Akash Saxena (born 1975) is an Indian politician. He represents the Rampur Assembly constituency of Uttar Pradesh, India. He won the assembly Rampur by-election in December 2022, defeating Samajwadi Party candidate Asim Raza by more than 33,000 votes.

== Personal life ==
He is the son of former BJP MLA & UP's Cabinet Minister Shiv Bahadur Saxena. The BJP-led state government of Uttar Pradesh has given him a Y category security since 2018.

==Political career==
Saxena contested 2022 Uttar Pradesh Legislative Assembly election as Bharatiya Janata Party candidate from Rampur Assembly constituency and defeated his close contestant Mohd. Asim Raja from Samajwadi Party with a margin of 33,772 votes. From 8 December 2022 he has become member of the 18th Legislative Assembly of Uttar Pradesh.

He has served as the Convener of the Bharatiya Janata Party's Small-Scale Industries Cell for Western Uttar Pradesh. Akash Saxena was the president of the Indian Industries Association, Rampur.

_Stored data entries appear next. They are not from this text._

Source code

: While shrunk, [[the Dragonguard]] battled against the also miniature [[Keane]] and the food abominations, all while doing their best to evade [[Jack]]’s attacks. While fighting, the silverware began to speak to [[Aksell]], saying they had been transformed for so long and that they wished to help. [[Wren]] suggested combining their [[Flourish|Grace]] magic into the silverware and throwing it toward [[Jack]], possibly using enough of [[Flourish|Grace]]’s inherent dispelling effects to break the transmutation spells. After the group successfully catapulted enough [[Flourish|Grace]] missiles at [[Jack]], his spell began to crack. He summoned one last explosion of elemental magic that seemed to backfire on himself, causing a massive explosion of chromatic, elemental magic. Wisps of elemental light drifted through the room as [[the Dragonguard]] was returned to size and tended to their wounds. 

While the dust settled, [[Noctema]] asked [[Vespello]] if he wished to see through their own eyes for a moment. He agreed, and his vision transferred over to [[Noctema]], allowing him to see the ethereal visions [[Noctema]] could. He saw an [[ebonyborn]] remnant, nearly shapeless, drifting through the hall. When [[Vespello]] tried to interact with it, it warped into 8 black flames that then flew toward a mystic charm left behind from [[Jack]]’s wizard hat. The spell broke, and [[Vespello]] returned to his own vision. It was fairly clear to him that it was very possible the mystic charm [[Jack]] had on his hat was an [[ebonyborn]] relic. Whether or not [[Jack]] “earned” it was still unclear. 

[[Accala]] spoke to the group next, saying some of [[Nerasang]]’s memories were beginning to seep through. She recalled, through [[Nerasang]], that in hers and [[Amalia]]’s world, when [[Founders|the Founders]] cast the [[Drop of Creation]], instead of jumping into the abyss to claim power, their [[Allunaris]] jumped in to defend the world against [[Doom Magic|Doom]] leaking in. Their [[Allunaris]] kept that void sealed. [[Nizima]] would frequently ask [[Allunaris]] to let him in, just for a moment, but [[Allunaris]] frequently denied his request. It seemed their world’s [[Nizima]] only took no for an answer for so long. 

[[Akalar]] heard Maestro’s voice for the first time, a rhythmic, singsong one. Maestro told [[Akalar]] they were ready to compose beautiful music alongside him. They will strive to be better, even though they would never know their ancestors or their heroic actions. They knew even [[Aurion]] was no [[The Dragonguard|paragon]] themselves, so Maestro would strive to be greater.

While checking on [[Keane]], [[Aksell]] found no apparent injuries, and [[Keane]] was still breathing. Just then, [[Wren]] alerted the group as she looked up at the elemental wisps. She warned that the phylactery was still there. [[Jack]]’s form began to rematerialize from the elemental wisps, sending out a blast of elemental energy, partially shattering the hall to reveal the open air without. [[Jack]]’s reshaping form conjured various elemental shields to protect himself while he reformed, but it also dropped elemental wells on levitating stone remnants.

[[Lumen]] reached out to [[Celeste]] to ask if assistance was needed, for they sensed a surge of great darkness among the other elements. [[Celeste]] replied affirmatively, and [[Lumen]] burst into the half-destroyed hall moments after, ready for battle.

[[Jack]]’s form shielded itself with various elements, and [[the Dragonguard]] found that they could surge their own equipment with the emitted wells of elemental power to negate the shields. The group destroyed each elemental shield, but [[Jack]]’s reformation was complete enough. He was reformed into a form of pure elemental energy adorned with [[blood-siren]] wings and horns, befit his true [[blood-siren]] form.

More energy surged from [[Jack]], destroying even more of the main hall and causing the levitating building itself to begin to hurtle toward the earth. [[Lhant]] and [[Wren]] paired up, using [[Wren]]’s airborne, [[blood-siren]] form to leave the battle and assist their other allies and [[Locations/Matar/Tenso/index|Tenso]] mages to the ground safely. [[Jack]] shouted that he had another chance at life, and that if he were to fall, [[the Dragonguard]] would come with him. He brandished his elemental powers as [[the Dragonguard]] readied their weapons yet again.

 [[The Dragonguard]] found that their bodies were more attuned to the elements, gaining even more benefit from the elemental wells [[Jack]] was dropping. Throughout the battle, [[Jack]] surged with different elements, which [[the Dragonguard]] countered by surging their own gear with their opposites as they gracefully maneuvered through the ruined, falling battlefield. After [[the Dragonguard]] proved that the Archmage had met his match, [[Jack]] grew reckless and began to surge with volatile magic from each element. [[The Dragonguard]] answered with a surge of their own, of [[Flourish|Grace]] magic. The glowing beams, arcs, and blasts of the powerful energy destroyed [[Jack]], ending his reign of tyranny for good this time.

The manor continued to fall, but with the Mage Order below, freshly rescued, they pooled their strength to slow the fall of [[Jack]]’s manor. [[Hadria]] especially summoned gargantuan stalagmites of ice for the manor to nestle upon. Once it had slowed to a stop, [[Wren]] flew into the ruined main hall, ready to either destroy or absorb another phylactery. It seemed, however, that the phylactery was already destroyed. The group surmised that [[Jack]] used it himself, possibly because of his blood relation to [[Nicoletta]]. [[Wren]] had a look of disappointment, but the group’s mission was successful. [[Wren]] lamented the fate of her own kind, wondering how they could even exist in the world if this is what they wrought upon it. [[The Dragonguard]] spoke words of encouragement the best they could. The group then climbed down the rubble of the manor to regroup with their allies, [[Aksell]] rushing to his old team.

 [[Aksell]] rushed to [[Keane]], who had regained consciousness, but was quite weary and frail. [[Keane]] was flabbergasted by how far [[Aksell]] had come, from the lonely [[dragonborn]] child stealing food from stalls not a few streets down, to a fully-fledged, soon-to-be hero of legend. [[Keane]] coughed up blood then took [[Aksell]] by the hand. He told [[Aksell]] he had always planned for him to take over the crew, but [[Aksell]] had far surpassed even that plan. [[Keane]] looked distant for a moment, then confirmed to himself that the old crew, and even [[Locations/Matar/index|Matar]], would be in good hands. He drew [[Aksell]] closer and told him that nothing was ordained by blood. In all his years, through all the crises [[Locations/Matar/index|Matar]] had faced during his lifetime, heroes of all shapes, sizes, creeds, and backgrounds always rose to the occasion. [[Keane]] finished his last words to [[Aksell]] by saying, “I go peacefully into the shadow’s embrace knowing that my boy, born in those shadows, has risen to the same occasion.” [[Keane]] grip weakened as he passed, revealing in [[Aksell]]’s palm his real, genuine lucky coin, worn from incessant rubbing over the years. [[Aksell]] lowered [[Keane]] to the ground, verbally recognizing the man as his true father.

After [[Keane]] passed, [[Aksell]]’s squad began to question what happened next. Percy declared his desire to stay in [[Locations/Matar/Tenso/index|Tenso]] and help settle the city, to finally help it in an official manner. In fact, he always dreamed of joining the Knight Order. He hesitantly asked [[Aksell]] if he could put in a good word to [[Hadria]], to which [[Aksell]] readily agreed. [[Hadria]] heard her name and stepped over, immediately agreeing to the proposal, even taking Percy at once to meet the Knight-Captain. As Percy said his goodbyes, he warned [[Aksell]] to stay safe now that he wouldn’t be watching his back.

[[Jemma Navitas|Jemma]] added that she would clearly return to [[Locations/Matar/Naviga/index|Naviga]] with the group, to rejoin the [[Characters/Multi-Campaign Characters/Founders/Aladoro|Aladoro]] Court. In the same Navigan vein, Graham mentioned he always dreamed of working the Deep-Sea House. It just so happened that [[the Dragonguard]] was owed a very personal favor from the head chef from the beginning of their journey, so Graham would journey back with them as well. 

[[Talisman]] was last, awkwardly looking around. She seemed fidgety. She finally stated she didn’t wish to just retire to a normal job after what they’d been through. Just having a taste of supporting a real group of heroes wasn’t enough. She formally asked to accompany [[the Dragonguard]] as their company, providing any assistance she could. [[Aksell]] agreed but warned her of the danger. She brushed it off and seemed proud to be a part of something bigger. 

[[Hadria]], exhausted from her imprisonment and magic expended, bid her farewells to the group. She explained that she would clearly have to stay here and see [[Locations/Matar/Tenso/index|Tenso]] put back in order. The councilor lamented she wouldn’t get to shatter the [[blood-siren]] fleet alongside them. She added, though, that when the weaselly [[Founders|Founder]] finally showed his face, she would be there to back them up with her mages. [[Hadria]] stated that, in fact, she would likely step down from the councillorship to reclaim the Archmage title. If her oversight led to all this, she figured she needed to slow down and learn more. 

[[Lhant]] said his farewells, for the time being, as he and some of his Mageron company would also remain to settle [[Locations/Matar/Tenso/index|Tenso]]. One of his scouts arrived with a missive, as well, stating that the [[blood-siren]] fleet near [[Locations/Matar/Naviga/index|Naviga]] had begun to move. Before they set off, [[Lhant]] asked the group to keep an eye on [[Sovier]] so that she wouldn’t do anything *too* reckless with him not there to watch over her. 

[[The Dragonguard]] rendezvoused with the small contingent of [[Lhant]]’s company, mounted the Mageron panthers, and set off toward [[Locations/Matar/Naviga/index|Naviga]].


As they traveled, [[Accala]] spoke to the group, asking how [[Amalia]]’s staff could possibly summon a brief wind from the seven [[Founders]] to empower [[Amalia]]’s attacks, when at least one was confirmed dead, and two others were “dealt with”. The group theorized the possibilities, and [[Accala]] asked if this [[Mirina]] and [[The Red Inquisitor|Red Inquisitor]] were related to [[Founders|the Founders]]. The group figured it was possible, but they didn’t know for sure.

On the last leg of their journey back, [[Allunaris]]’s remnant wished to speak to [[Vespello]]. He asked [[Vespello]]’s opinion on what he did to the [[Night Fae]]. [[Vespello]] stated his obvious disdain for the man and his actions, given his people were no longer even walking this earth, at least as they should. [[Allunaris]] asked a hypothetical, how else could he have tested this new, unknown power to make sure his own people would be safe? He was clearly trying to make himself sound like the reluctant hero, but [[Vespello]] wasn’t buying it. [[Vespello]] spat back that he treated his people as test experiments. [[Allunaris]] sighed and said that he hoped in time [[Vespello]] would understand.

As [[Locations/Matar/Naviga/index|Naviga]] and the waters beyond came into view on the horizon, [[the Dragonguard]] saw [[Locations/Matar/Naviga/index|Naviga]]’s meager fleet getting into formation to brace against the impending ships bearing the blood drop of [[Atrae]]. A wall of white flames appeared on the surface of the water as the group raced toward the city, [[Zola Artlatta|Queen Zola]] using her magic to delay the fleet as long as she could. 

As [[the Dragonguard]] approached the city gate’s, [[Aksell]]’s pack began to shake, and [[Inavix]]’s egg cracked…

=== March 2022 assembly election ===
In March 2022 assembly election, Akash Saxena secured 76,084 votes for BJP, defeating SP's Azam Khan.

==Posts held==

| # | From | To | Position | Comments |
|---|---|---|---|---|
| 01 | 2022 | till date | Member, 18th Legislative Assembly of Uttar Pradesh | Elected in Bypoll |

== Controversies ==
Akash Saxena has filed more than 60 cases against Samajwadi Party leader and former UP minister Azam Khan, which become a significant reason for Azam Khan and his son Abdullah Azam Khan to go to jail. He filed a complaint alleging MLA Abdullah Azam Khan had obtained multiple birth certificates to increase his age to the eligibility limit for contesting state assembly elections. Based on his complaint, upon investigation by the Rampur District Magistrate found Abdullah Khan guilty of faking his date of birth to contest polls. The report was sent to the Election Commission of India. In January 2019, Saxena further lodged a case of forgery in the birth certificate case at a local police station. In January 2020, the court declared the three, Azam Khan, Abdullah Zam Khan and Tazeen Fatma, to be absconders for failing to appear in court during the hearings of the case. On 26 February 2020, Azam Khan and her wife, Tazeen Fatma and son Abdullah Khan were sent to jail for making a fake birth certificate.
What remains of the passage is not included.